She laughs, thinks it’s funny.  He doesn’t remind her she’s hitting the big 5-0 next year.  Shelly has a quick temper.  Then her laughter halts, and she says, “you sound rattled.”

Rattled?  Was that the word for it?  He wasn’t RATTLED.  He just knew Scarlett.

“You think it’s from her,” she says.

“No,” he said.

“Paul, she wasn’t a witch.”  He hears her annoyance, feels it grate his exposed nerves.

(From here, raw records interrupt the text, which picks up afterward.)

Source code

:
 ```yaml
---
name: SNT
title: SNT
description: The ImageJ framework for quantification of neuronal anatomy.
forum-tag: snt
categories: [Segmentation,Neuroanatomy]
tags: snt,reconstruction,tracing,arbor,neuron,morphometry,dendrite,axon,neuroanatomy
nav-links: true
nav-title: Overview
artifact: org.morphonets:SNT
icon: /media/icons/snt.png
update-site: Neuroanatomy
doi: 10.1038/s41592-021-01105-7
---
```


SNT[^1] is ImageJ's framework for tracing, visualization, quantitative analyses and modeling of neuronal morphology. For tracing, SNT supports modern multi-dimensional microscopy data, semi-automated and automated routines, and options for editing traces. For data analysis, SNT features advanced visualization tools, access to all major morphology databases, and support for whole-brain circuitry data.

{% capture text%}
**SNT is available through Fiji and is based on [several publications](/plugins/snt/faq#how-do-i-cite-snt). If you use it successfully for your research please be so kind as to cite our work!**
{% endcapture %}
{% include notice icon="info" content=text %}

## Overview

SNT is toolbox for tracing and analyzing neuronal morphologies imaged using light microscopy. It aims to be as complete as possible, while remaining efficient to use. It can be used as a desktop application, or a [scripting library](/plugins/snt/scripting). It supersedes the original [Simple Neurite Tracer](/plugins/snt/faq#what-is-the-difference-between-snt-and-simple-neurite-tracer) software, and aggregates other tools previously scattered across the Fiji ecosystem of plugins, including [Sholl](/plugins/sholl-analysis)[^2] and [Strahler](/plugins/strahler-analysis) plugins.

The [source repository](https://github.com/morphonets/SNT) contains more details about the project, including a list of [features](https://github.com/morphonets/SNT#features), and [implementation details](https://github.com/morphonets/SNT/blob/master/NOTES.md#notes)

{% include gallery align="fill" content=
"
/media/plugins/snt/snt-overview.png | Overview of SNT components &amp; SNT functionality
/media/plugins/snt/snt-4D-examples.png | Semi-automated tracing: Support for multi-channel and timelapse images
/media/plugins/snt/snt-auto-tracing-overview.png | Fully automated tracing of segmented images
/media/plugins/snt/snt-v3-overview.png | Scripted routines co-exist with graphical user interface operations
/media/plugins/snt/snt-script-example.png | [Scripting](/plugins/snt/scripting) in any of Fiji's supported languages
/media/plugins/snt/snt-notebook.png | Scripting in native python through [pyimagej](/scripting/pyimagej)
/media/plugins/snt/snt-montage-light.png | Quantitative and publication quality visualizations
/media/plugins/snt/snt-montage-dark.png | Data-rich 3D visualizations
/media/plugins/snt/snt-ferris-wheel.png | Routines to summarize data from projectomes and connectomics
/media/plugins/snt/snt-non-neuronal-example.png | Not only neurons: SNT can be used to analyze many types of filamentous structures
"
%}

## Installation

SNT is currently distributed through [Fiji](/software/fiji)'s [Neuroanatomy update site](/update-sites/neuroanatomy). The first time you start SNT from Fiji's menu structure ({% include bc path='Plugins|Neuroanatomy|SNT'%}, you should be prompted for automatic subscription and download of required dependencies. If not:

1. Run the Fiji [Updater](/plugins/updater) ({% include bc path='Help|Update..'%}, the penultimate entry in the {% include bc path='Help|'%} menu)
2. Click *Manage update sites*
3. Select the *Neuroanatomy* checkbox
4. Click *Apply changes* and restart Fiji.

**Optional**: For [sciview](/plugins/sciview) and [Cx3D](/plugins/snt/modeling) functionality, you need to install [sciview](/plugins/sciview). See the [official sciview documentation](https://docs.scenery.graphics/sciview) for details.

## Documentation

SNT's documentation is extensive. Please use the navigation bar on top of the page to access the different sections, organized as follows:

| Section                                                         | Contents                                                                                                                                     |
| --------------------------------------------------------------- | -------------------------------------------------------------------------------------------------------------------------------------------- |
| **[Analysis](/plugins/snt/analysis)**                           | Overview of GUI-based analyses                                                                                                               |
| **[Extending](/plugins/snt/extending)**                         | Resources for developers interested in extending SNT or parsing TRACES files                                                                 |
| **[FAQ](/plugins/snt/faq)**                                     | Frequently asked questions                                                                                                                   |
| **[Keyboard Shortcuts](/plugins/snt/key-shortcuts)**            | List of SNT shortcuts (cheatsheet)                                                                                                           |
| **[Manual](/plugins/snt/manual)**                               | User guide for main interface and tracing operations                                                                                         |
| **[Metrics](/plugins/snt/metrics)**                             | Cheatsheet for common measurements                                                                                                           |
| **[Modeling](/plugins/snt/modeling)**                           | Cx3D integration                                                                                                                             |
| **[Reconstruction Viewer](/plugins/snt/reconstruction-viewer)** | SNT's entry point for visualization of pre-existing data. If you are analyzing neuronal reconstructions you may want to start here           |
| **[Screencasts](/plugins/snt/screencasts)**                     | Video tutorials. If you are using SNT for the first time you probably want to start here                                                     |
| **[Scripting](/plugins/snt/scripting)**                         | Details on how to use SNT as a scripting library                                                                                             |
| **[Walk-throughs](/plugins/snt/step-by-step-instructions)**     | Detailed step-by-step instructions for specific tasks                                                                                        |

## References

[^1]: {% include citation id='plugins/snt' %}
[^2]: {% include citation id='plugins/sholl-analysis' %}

Scarlett said she was a witch.  Well, she didn’t say that, really.  She said her ancestors were witches.  She said they could do things and she stared over the table at him and sipped blood red wine that clung to her mouth, stained her lips.  Smiled coldly.

“I know that.”

He had split with Scarlett, because even though she was young and funny and wickedly smart, she was insane.  Shelly had a mean temper?  Well, Scarlett had her beat hands down.  She got angry from the tips of her black hair all the way down, eyes spitting sparks and throwing things, screaming.

Of course, he didn’t see that side of her until they broke up.  What made him leave was the manic periods, where she never slept, and she never ate and she moved at the speed of light.  She bounced around and talked with her hands flying wildly.  She didn’t brush her hair, and she didn’t go to work, and she went nuclear when he told her he was too old and tired for her, that she needed someone with more to give.  It was fun, kiddo, but it’s over.

“Open it,” Shelly says.  “There’s no card or anything?”
“No,” he says.

Scarlett, drunk, blood red mouth, her sharp canines biting into her lower lip, dragging that knife across her arm.  Look what you made me do, Paul.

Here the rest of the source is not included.